Hi Talk Classical. I'm starting up a daily 1 vs 1 listening project, and you're welcome to participate. For a few sessions we're in the main forums, but are transitioning *here* where you can recommend tomorrow's line up. Just post a work there you'd like to see compete in tomorrow's poll.

Two options today:
1. After listening, post your favorite work
2. Or rate each work from 0-10; you can use decimals or your own subjective system

Recommended reference recordings today are:
_Brahms: Piano Concerto 2, Daniel Barenboim/Sir John Barbirolli 1968_
and
_Bach: Goldberg Variations, Glenn Gould 1981_

Happy listening!


----------



## BrahmsWasAGreatMelodist (Jan 13, 2019)

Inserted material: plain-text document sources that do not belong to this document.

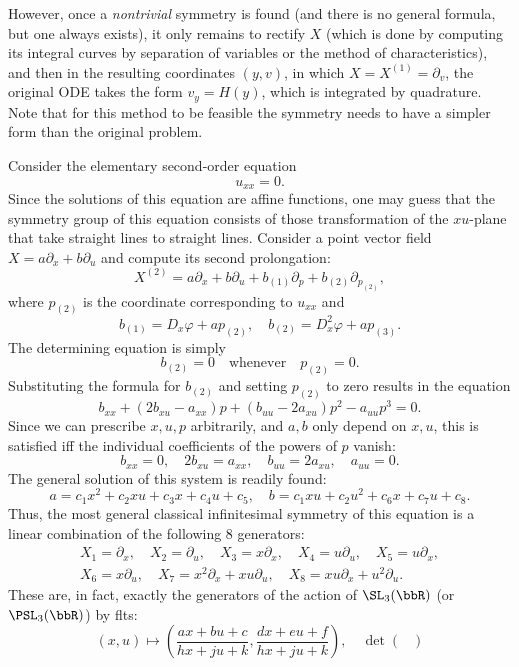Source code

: \begin{example}
    However, once a \emph{nontrivial} symmetry is found (and there is no general formula, but one always exists), it only remains to rectify $X$ (which is done by computing its integral curves by separation of variables or the method of characteristics), and then in the resulting coordinates $(y,v)$, in which $X=X^{(1)}=\partial_v$, the original ODE takes the form $v_y=H(y)$, which is integrated by quadrature. Note that for this method to be feasible the symmetry needs to have a simpler form than the original problem.
\end{example}


\begin{example}
    Consider the elementary second-order equation 
    \[u_{xx}=0.\]
    Since the solutions of this equation are affine functions, one may guess that the symmetry group of this equation consists of those transformation of the $xu$-plane that take straight lines to straight lines. Consider a point vector field $X=a\partial_x+b\partial_u$ and compute its second prolongation:
    \[X^{(2)}=a\partial_x+b\partial_u+b_{(1)}\partial_p+b_{(2)}\partial_{p_{(2)}},\]
    where $p_{(2)}$ is the coordinate corresponding to $u_{xx}$ and 
    \[b_{(1)}=D_x \varphi+a p_{(2)},\quad b_{(2)}=D_x^2\varphi+a p_{(3)}.\]
    The determining equation is simply 
    \[b_{(2)}=0 \quad\text{whenever}\quad p_{(2)}=0.\]
    Substituting the formula for $b_{(2)}$ and setting $p_{(2)}$ to zero results in the equation 
    \[b_{xx}+(2b_{xu}-a_{xx})p+(b_{uu}-2a_{xu})p^2-a_{uu}p^3=0.\]
    Since we can prescribe $x,u,p$ arbitrarily, and $a,b$ only depend on $x,u$, this is satisfied iff the individual coefficients of the powers of $p$ vanish:
    \[b_{xx}=0,\quad 2b_{xu}=a_{xx},\quad b_{uu}=2a_{xu},\quad a_{uu}=0.\]
    The general solution of this system is readily found:
    \[a=c_1x^2+c_2xu+c_3x+c_4u+c_5,\quad b=c_1xu+c_2u^2+c_6x+c_7u+c_8.\]
    Thus, the most general classical infinitesimal symmetry of this equation is a linear combination of the following $8$ generators:
    \begin{gather}
        X_1=\partial_x,\quad X_2=\partial_u,\quad         X_3=x\partial_x,\quad X_4=u\partial_u,\quad X_5=u\partial_x,\\
        X_6=x\partial_u,\quad X_7=x^2\partial_x+xu\partial_u,\quad X_8=xu\partial_x+u^2\partial_u.
    \end{gather}
    These are, in fact, exactly the generators of the action of $\SL_3(\bbR)$ (or $\PSL_3(\bbR)$) by \glspl{flt}:
    \[(x,u)\mapsto \left(\frac{ax+bu+c}{hx+ju+k},\frac{dx+eu+f}{hx+ju+k}\right), \quad \det\begin{pmatrix}

\end{pmatrix}\]
\end{example}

Brahms: Piano Concerto 2 10/10
Bach: Goldberg Variations 10/10


----------



## Gold Member (Aug 23, 2021)

I'll gradually improve my own rating system as I get experience putting numbers to things. Right now everything 0-10 is in the good category.

Brahms: Piano Concerto 2, Daniel Barenboim/Sir John Barbirolli 1968 - 9
Bach: Goldberg Variations, Glenn Gould 1981 - 4


----------



## hammeredklavier (Feb 18, 2018)

My favorite work? GoldMemberg Variations


----------



## Bulldog (Nov 21, 2013)

I picked Bach's Goldberg Variations.

As for ratings:
Bach 10/10
Brahms 9/10


----------



## Gold Member (Aug 23, 2021)

This thread is over today. You may submit your ratings to the other thread.


----------